2nd President of the University of Illinois system
- In office 1880–1891
- Preceded by: John Milton Gregory
- Succeeded by: Thomas Jonathan Burrill

Personal details
- Born: August 20, 1829 Rockingham, Vermont, US
- Died: May 26, 1903 (aged 73) St. Louis, Missouri, US
- Children: Cecil Hobart Peabody
- Education: University of Vermont
- Profession: College administrator

= Selim Peabody =

American educator and mathematician (1829–1903)

Selim Hobart Peabody (August 20, 1829 – May 26, 1903) was an American educator.

== Biography ==
Selim Peabody was born in Rockingham, Vermont. He graduated at the University of Vermont in 1852, during the following years held professorships of mathematics, physics, and engineering at several colleges, and from 1880 to 1891 was president of the University of Illinois. In 1893, he was chief of the department of liberal arts at the World's Columbian Exposition, in 1899–1900 editor and statistician of the United States Commission to the Paris Exposition, and in 1900 superintendent of the division of liberal arts at the Pan-American Exposition. From 1892 to 1895, he served as president of the Chicago Academy of Sciences and from 1889 to 1891 as president of the National Council of Education. Peabody was an associate editor of the International Cyclopædia, under Editor-in-Chief Harry Thurston Peck.

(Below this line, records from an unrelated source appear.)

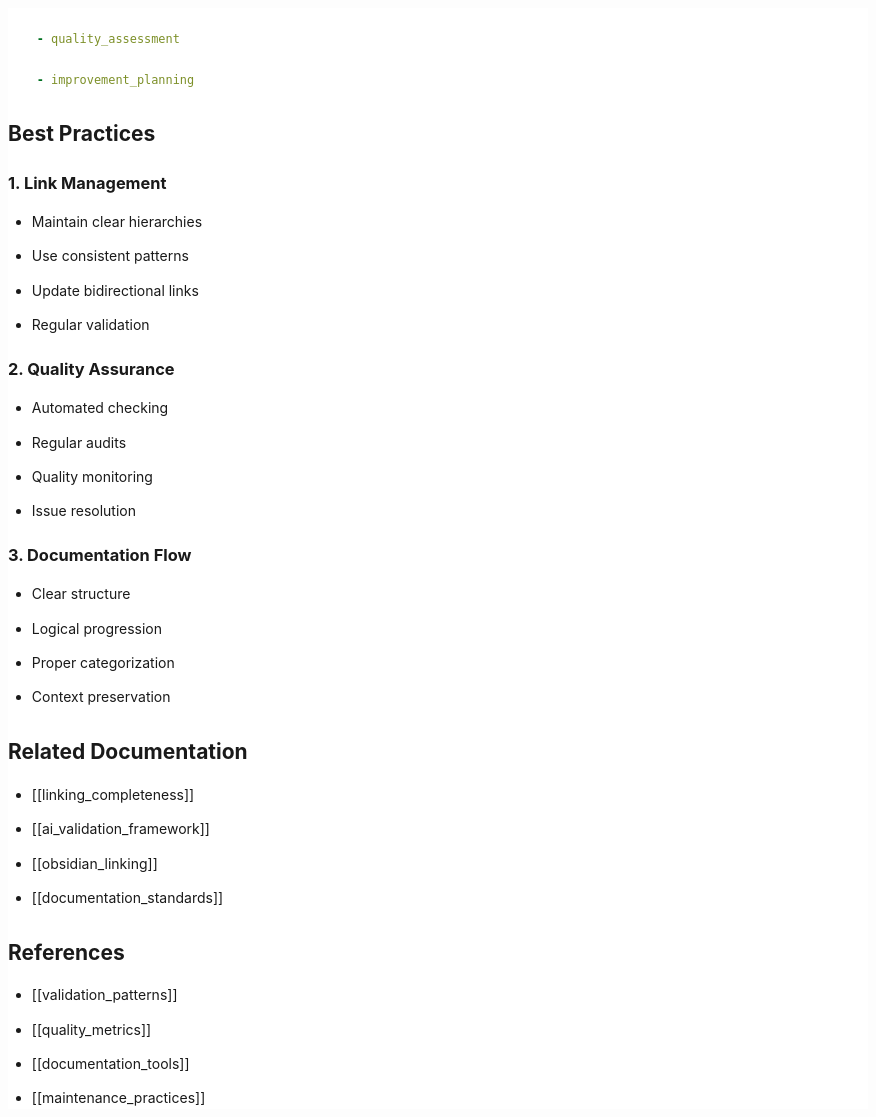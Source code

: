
 ```yaml

    - quality_assessment

    - improvement_planning

```

## Best Practices

### 1. Link Management

- Maintain clear hierarchies

- Use consistent patterns

- Update bidirectional links

- Regular validation

### 2. Quality Assurance

- Automated checking

- Regular audits

- Quality monitoring

- Issue resolution

### 3. Documentation Flow

- Clear structure

- Logical progression

- Proper categorization

- Context preservation

## Related Documentation

- [[linking_completeness]]

- [[ai_validation_framework]]

- [[obsidian_linking]]

- [[documentation_standards]]

## References

- [[validation_patterns]]

- [[quality_metrics]]

- [[documentation_tools]]

- [[maintenance_practices]]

He died in St. Louis on May 26, 1903.

== Selected publications ==
- Astronomy (1869)
- Juvenile Natural History (three volumes, 1869)
- New Practical Arithmetic (1872)
- American Patriotism (1880)
- Charts of Arithmetic (1900)
- Peabody Genealogy (Paybody, Pabody, Pabodie) (1909), Compiled by Selim Hobart Peabody, LL. D., Edited by Charles Henry Pope, Boston, Mass., Charles H. Pope, Publisher, Pope Building, (Advance funding by Mr. Frank Everett Peabody)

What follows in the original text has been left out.